ACTIVITY »
Number of lines with the string "domain" in the entries below: report it, and nothing besides.

DATA IN THIS EXERCISE »
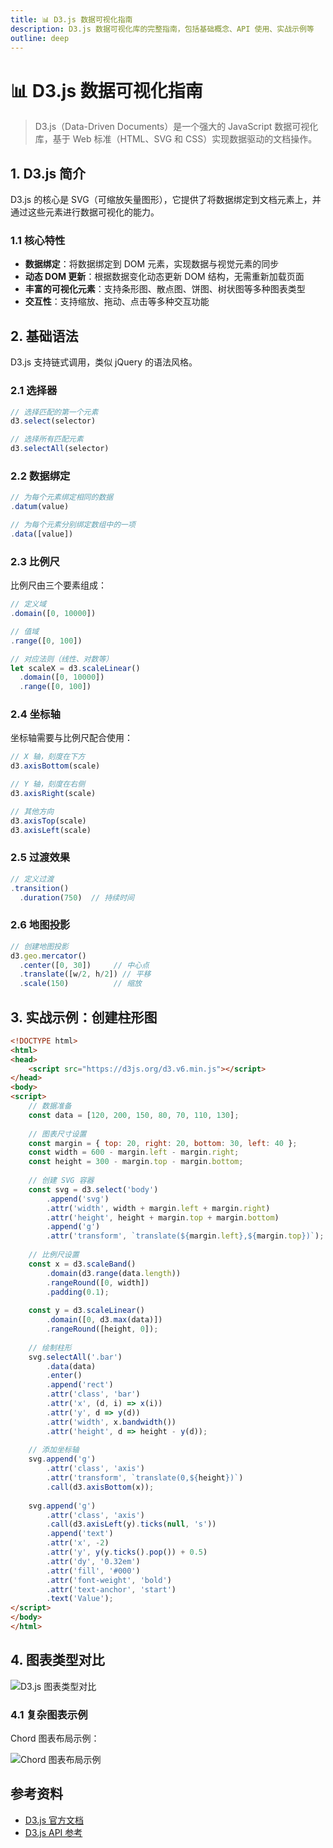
 ```yaml
---
title: 📊 D3.js 数据可视化指南
description: D3.js 数据可视化库的完整指南，包括基础概念、API 使用、实战示例等
outline: deep
---
```


# 📊 D3.js 数据可视化指南

> D3.js（Data-Driven Documents）是一个强大的 JavaScript 数据可视化库，基于 Web 标准（HTML、SVG 和 CSS）实现数据驱动的文档操作。

## 1. D3.js 简介

D3.js 的核心是 SVG（可缩放矢量图形），它提供了将数据绑定到文档元素上，并通过这些元素进行数据可视化的能力。

### 1.1 核心特性

- **数据绑定**：将数据绑定到 DOM 元素，实现数据与视觉元素的同步
- **动态 DOM 更新**：根据数据变化动态更新 DOM 结构，无需重新加载页面
- **丰富的可视化元素**：支持条形图、散点图、饼图、树状图等多种图表类型
- **交互性**：支持缩放、拖动、点击等多种交互功能

## 2. 基础语法

D3.js 支持链式调用，类似 jQuery 的语法风格。

### 2.1 选择器

```javascript
// 选择匹配的第一个元素
d3.select(selector)

// 选择所有匹配元素
d3.selectAll(selector)
```

### 2.2 数据绑定

```javascript
// 为每个元素绑定相同的数据
.datum(value)

// 为每个元素分别绑定数组中的一项
.data([value])
```

### 2.3 比例尺

比例尺由三个要素组成：

```javascript
// 定义域
.domain([0, 10000])

// 值域
.range([0, 100])

// 对应法则（线性、对数等）
let scaleX = d3.scaleLinear()
  .domain([0, 10000])
  .range([0, 100])
```

### 2.4 坐标轴

坐标轴需要与比例尺配合使用：

```javascript
// X 轴，刻度在下方
d3.axisBottom(scale)

// Y 轴，刻度在右侧
d3.axisRight(scale)

// 其他方向
d3.axisTop(scale)
d3.axisLeft(scale)
```

### 2.5 过渡效果

```javascript
// 定义过渡
.transition()
  .duration(750)  // 持续时间
```

### 2.6 地图投影

```javascript
// 创建地图投影
d3.geo.mercator()
  .center([0, 30])     // 中心点
  .translate([w/2, h/2]) // 平移
  .scale(150)          // 缩放
```

## 3. 实战示例：创建柱形图

```html
<!DOCTYPE html>
<html>
<head>
    <script src="https://d3js.org/d3.v6.min.js"></script>
</head>
<body>
<script>
    // 数据准备
    const data = [120, 200, 150, 80, 70, 110, 130];
    
    // 图表尺寸设置
    const margin = { top: 20, right: 20, bottom: 30, left: 40 };
    const width = 600 - margin.left - margin.right;
    const height = 300 - margin.top - margin.bottom;
    
    // 创建 SVG 容器
    const svg = d3.select('body')
        .append('svg')
        .attr('width', width + margin.left + margin.right)
        .attr('height', height + margin.top + margin.bottom)
        .append('g')
        .attr('transform', `translate(${margin.left},${margin.top})`);
    
    // 比例尺设置
    const x = d3.scaleBand()
        .domain(d3.range(data.length))
        .rangeRound([0, width])
        .padding(0.1);
    
    const y = d3.scaleLinear()
        .domain([0, d3.max(data)])
        .rangeRound([height, 0]);
    
    // 绘制柱形
    svg.selectAll('.bar')
        .data(data)
        .enter()
        .append('rect')
        .attr('class', 'bar')
        .attr('x', (d, i) => x(i))
        .attr('y', d => y(d))
        .attr('width', x.bandwidth())
        .attr('height', d => height - y(d));
    
    // 添加坐标轴
    svg.append('g')
        .attr('class', 'axis')
        .attr('transform', `translate(0,${height})`)
        .call(d3.axisBottom(x));
    
    svg.append('g')
        .attr('class', 'axis')
        .call(d3.axisLeft(y).ticks(null, 's'))
        .append('text')
        .attr('x', -2)
        .attr('y', y(y.ticks().pop()) + 0.5)
        .attr('dy', '0.32em')
        .attr('fill', '#000')
        .attr('font-weight', 'bold')
        .attr('text-anchor', 'start')
        .text('Value');
</script>
</body>
</html>
```

## 4. 图表类型对比

<img src="./image-15.png" alt="D3.js 图表类型对比" data-fancybox="gallery" />

### 4.1 复杂图表示例

Chord 图表布局示例：

<img src="./image-16.png" alt="Chord 图表布局示例" data-fancybox="gallery" />

## 参考资料

- [D3.js 官方文档](https://d3js.org/what-is-d3)
- [D3.js API 参考](https://github.com/d3/d3/blob/main/API.md)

ANSWER BELOW »
4